> HOW TO COMPLETE THIS TASK
Write the entries out again. Each one must match exactly.

> Stored records
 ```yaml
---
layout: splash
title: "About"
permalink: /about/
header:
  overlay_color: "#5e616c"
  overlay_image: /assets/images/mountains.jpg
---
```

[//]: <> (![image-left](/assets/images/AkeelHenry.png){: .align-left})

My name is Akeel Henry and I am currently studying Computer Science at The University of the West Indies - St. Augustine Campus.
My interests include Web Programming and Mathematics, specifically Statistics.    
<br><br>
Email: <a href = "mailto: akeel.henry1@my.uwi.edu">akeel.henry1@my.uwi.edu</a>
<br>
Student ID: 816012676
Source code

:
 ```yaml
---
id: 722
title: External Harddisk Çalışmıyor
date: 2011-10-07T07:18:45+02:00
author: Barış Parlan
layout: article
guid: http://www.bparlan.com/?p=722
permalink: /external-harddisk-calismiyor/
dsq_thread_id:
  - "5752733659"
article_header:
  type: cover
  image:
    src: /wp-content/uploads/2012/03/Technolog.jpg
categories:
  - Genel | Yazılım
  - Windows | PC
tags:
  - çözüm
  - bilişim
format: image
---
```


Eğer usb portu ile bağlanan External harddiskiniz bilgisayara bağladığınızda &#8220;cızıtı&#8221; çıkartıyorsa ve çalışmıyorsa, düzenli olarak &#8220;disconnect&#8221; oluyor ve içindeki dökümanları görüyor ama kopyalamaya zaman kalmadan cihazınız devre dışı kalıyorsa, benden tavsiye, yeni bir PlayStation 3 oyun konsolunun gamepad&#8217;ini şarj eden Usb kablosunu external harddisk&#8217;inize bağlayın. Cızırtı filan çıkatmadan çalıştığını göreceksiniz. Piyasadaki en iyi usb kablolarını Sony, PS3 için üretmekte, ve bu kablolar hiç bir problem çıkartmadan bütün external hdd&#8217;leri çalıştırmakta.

> RESPONSE AREA
 ```yaml
---
layout: splash
title: "About"
permalink: /about/
header:
  overlay_color: "#5e616c"
  overlay_image: /assets/images/mountains.jpg
---
```

[//]: <> (![image-left](/assets/images/AkeelHenry.png){: .align-left})

My name is Akeel Henry and I am currently studying Computer Science at The University of the West Indies - St. Augustine Campus.
My interests include Web Programming and Mathematics, specifically Statistics.    
<br><br>
Email: <a href = "mailto: akeel.henry1@my.uwi.edu">akeel.henry1@my.uwi.edu</a>
<br>
Student ID: 816012676
Source code

:
 ```yaml
---
id: 722
title: External Harddisk Çalışmıyor
date: 2011-10-07T07:18:45+02:00
author: Barış Parlan
layout: article
guid: http://www.bparlan.com/?p=722
permalink: /external-harddisk-calismiyor/
dsq_thread_id:
  - "5752733659"
article_header:
  type: cover
  image:
    src: /wp-content/uploads/2012/03/Technolog.jpg
categories:
  - Genel | Yazılım
  - Windows | PC
tags:
  - çözüm
  - bilişim
format: image
---
```


Eğer usb portu ile bağlanan External harddiskiniz bilgisayara bağladığınızda &#8220;cızıtı&#8221; çıkartıyorsa ve çalışmıyorsa, düzenli olarak &#8220;disconnect&#8221; oluyor ve içindeki dökümanları görüyor ama kopyalamaya zaman kalmadan cihazınız devre dışı kalıyorsa, benden tavsiye, yeni bir PlayStation 3 oyun konsolunun gamepad&#8217;ini şarj eden Usb kablosunu external harddisk&#8217;inize bağlayın. Cızırtı filan çıkatmadan çalıştığını göreceksiniz. Piyasadaki en iyi usb kablolarını Sony, PS3 için üretmekte, ve bu kablolar hiç bir problem çıkartmadan bütün external hdd&#8217;leri çalıştırmakta.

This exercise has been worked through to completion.